• [Task item]
I need the entries printed again word for word, without the images.

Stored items
+ + + +
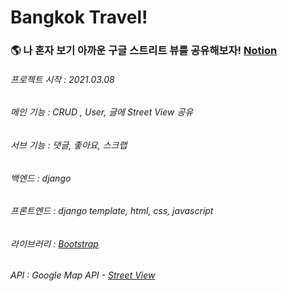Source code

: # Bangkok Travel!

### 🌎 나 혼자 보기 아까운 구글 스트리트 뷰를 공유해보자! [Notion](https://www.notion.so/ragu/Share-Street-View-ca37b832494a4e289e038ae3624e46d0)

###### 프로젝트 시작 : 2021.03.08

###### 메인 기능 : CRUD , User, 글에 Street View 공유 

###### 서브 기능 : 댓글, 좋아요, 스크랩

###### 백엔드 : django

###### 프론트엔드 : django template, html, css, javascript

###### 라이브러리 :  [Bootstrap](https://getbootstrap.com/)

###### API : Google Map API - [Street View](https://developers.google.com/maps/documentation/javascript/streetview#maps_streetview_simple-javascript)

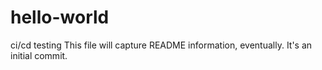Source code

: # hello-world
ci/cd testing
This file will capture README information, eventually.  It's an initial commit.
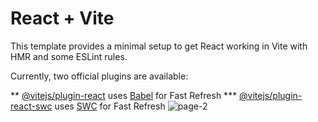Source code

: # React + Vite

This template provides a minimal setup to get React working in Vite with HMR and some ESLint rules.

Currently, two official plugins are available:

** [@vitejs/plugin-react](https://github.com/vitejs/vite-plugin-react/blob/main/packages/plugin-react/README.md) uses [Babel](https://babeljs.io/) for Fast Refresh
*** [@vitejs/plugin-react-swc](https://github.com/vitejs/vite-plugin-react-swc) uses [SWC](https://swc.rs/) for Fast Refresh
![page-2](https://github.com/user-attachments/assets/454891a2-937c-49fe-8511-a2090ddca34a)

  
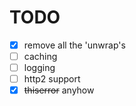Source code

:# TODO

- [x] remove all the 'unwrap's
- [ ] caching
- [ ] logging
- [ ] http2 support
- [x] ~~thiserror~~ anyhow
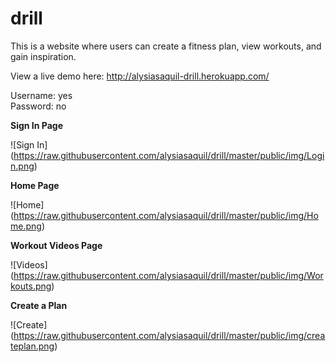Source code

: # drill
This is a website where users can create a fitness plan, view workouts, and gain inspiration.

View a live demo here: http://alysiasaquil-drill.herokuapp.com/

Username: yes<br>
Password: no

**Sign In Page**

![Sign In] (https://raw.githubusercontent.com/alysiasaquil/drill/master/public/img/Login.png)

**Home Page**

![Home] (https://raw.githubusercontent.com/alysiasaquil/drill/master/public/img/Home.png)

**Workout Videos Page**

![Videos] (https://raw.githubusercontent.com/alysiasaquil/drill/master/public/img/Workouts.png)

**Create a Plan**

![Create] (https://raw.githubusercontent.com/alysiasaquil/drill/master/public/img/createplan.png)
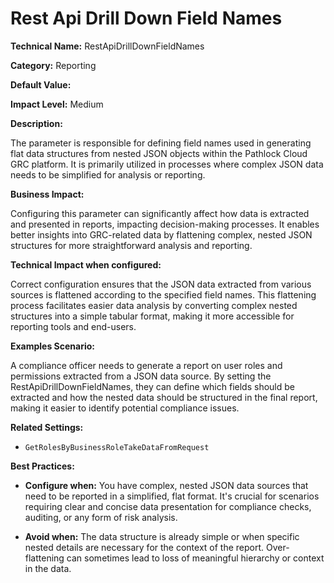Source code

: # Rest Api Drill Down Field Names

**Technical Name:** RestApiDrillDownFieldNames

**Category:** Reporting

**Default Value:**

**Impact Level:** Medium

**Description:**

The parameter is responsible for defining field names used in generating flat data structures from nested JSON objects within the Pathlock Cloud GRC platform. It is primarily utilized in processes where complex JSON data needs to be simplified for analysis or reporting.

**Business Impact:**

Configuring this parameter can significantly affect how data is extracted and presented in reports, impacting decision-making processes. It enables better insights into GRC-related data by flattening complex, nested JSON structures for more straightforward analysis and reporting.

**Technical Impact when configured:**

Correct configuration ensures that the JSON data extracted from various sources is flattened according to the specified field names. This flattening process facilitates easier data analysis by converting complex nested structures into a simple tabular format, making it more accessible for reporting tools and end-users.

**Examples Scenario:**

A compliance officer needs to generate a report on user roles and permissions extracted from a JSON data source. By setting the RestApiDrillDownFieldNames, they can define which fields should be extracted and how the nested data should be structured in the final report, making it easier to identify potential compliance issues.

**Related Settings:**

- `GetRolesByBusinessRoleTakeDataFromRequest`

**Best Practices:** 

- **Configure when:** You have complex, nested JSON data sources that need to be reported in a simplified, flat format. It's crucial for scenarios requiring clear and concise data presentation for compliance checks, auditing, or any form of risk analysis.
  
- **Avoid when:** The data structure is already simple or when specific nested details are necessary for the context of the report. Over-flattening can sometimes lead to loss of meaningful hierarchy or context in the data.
+ + + +
• [Task solution]
Source code

: # Bangkok Travel!

### 🌎 나 혼자 보기 아까운 구글 스트리트 뷰를 공유해보자! [Notion](https://www.notion.so/ragu/Share-Street-View-ca37b832494a4e289e038ae3624e46d0)

###### 프로젝트 시작 : 2021.03.08

###### 메인 기능 : CRUD , User, 글에 Street View 공유 

###### 서브 기능 : 댓글, 좋아요, 스크랩

###### 백엔드 : django

###### 프론트엔드 : django template, html, css, javascript

###### 라이브러리 :  [Bootstrap](https://getbootstrap.com/)

###### API : Google Map API - [Street View](https://developers.google.com/maps/documentation/javascript/streetview#maps_streetview_simple-javascript)

Source code

: # hello-world
ci/cd testing
This file will capture README information, eventually.  It's an initial commit.
Source code

: # React + Vite

This template provides a minimal setup to get React working in Vite with HMR and some ESLint rules.

Currently, two official plugins are available:

** [@vitejs/plugin-react](https://github.com/vitejs/vite-plugin-react/blob/main/packages/plugin-react/README.md) uses [Babel](https://babeljs.io/) for Fast Refresh
*** [@vitejs/plugin-react-swc](https://github.com/vitejs/vite-plugin-react-swc) uses [SWC](https://swc.rs/) for Fast Refresh
![page-2](https://github.com/user-attachments/assets/454891a2-937c-49fe-8511-a2090ddca34a)

  
Source code

:# TODO

- [x] remove all the 'unwrap's
- [ ] caching
- [ ] logging
- [ ] http2 support
- [x] ~~thiserror~~ anyhow
Source code

: # drill
This is a website where users can create a fitness plan, view workouts, and gain inspiration.

View a live demo here: http://alysiasaquil-drill.herokuapp.com/

Username: yes<br>
Password: no

**Sign In Page**

![Sign In] (https://raw.githubusercontent.com/alysiasaquil/drill/master/public/img/Login.png)

**Home Page**

![Home] (https://raw.githubusercontent.com/alysiasaquil/drill/master/public/img/Home.png)

**Workout Videos Page**

![Videos] (https://raw.githubusercontent.com/alysiasaquil/drill/master/public/img/Workouts.png)

**Create a Plan**

![Create] (https://raw.githubusercontent.com/alysiasaquil/drill/master/public/img/createplan.png)
Source code

: # Rest Api Drill Down Field Names

**Technical Name:** RestApiDrillDownFieldNames

**Category:** Reporting

**Default Value:**

**Impact Level:** Medium

**Description:**

The parameter is responsible for defining field names used in generating flat data structures from nested JSON objects within the Pathlock Cloud GRC platform. It is primarily utilized in processes where complex JSON data needs to be simplified for analysis or reporting.

**Business Impact:**

Configuring this parameter can significantly affect how data is extracted and presented in reports, impacting decision-making processes. It enables better insights into GRC-related data by flattening complex, nested JSON structures for more straightforward analysis and reporting.

**Technical Impact when configured:**

Correct configuration ensures that the JSON data extracted from various sources is flattened according to the specified field names. This flattening process facilitates easier data analysis by converting complex nested structures into a simple tabular format, making it more accessible for reporting tools and end-users.

**Examples Scenario:**

A compliance officer needs to generate a report on user roles and permissions extracted from a JSON data source. By setting the RestApiDrillDownFieldNames, they can define which fields should be extracted and how the nested data should be structured in the final report, making it easier to identify potential compliance issues.

**Related Settings:**

- `GetRolesByBusinessRoleTakeDataFromRequest`

**Best Practices:** 

- **Configure when:** You have complex, nested JSON data sources that need to be reported in a simplified, flat format. It's crucial for scenarios requiring clear and concise data presentation for compliance checks, auditing, or any form of risk analysis.
  
- **Avoid when:** The data structure is already simple or when specific nested details are necessary for the context of the report. Over-flattening can sometimes lead to loss of meaningful hierarchy or context in the data.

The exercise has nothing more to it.